Für Journalist*innen aus der Türkei ist Arbeit in Deutschland ein schwieriges Thema. taz.gazete war ein Raum, in dem sie für sich selbst sprechen konnten

Von Burçin Tetik

„In Berlin hat niemand einen richtigen Job.“ Ich war verblüfft, als ich diesen Satz von einer Person aus Istanbul hörte. So sieht das also von außen aus. Dabei ist es für Menschen mit türkischem Pass ziemlich unmöglich, in Deutschland auch nur zu atmen, ohne „richtig“ zu arbeiten. Wer nicht per Familienzusammenführung gekommen ist, hängt mit seiner gesamten Existenz an der Erwerbstätigkeit. Migrant*innen sind so viel wert, wie sie dem Staat an Einnahmen bringen. Wer Steuern zahlt, lieb und brav ist, weder straffällig wird noch mit dem rassistischen Chef streitet und seinen Job verliert, bekommt die Aufenthaltserlaubnis um ein Jahr verlängert. Bei der Verlängerung muss man mit einer Reihe von Fragen rechnen. Eine Gehaltsabrechnung ist vorzulegen, aber ist das nicht etwas wenig, Frau Tetik? Also, ich hab noch nie einen Journalisten gesehen, der so wenig verdient wie Sie, haha.

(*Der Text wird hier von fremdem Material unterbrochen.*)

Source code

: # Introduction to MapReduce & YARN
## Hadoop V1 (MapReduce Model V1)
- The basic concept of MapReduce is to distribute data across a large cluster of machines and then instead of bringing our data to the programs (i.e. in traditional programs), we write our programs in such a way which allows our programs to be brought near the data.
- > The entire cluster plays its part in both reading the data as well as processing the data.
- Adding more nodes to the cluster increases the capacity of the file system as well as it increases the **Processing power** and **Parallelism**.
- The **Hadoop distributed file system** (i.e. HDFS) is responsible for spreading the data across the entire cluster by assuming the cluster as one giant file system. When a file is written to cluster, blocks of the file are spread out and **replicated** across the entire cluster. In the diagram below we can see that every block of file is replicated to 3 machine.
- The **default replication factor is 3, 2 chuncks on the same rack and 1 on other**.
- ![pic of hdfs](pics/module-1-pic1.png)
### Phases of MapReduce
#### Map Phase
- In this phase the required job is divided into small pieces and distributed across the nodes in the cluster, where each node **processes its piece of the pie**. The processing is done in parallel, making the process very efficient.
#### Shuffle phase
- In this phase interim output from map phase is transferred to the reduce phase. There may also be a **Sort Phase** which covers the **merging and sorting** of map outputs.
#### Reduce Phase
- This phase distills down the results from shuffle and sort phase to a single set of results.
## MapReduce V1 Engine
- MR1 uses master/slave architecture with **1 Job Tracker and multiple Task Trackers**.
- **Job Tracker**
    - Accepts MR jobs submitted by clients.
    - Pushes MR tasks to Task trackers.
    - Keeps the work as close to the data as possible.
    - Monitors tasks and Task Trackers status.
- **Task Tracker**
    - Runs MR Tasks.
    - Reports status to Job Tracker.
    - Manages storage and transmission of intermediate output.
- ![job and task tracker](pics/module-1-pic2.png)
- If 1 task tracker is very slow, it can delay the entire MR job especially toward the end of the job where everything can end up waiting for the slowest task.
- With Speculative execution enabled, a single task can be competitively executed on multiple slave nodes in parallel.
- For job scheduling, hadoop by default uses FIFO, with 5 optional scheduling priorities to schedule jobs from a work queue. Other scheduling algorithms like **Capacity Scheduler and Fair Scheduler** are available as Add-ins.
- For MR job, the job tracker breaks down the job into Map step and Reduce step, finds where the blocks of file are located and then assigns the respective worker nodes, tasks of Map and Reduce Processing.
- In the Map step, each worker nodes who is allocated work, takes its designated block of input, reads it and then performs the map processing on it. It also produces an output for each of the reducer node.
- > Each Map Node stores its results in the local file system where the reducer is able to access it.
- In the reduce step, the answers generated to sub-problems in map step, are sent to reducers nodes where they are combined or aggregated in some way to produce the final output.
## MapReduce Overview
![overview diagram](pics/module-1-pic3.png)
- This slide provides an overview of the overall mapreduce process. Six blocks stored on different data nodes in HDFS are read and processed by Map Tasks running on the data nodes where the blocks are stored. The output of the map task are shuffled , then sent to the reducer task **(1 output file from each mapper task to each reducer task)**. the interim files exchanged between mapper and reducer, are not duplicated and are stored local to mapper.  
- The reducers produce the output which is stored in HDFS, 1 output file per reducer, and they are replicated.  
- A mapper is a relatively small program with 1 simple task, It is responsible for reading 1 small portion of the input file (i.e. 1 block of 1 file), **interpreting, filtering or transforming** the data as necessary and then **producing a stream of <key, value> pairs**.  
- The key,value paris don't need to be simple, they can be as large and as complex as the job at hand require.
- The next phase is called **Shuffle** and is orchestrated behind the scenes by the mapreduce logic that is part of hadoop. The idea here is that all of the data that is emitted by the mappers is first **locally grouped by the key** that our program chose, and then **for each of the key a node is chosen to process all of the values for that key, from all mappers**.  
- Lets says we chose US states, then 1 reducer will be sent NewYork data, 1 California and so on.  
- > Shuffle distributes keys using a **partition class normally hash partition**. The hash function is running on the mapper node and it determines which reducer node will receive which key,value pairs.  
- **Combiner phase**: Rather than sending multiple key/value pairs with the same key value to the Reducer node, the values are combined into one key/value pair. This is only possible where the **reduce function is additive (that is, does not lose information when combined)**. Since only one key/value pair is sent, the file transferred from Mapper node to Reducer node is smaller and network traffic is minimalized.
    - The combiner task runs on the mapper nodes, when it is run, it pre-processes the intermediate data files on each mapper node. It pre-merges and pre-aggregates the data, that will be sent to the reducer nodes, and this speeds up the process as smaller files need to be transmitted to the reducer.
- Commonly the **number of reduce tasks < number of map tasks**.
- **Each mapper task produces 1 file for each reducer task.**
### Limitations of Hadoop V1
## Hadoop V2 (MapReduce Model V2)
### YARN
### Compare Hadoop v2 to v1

Ein Arbeitsvertrag ist für eine Migrantin in Deutschland zugleich ein Nachweis über Abschiebehindernisse. Im Zweifelsfall ist er das einzige Dokument, das verhindern kann, dass dich jemand aus dem Leben herausreißt, das du dir aufzubauen versuchst. Mobbing am Arbeitsplatz? Lieber nicht wehren, es gibt viele andere Mi­gran­t*in­nen, die gerne deine Stelle hätten. Rassismus erlebt? Lächeln und durch. Du bist in einer überwiegend männlichen Abteilung und wirst andauernd belästigt? In der Personalabteilung wird man dein Deutsch nicht verstehen oder zumindest so tun, als ob, also beschwer dich lieber erst gar nicht. Sei frustriert, aber mach dir nichts draus. Egal. Hauptsache, du hast deinen Vertrag.

Migrant*innen machen nicht die Arbeit, die sie mögen, sondern den Job, den sie kriegen. Für Menschen, deren Muttersprache Türkisch und deren Beruf das Schreiben ist, sind selbst in einer Stadt wie Berlin die Arbeitsmöglichkeiten sehr beschränkt. Für Journalist*innen, Wis­sen­schaft­le­r*in­nen und Au­to­r*in­nen, die aus der Türkei fliehen mussten, ist es kaum möglich, hier ihren Lebensunterhalt mit Texten auf Türkisch zu verdienen.

Deshalb war es eine Überraschung und ein Privileg, dass sich mein Weg mit dem der taz.gazete kreuzte. gazete war ein Projekt, das in einem Land mit so vielen Migrant*innen wahrscheinlich längst überfällig war. Für ein von Anfang an befristetes Projekt lief es sogar ziemlich lange. Aber wenn man sich den bestehenden Bedarf anschaut, war es nicht mehr als ein kurzer Atemzug. Einen Atemzug lang hat taz.gazete für viele Menschen, die von Deutschland oder von der Türkei aus weiter sprechen, weiter schreiben, weiter erklären wollten, einen Raum eröffnet. Es gab Platz für Frauen und LGBTI+, die als eigenständige Subjekte für sich selbst sprechen konnten. Hier war ich Teil einer Arbeit, die ich mochte, nicht nur einer, die ich kriegen konnte. Dieses Privileg konnte mir Deutschland nicht nehmen. Es gibt nämlich Dinge, die sind größer und wichtiger als ein Vertrag.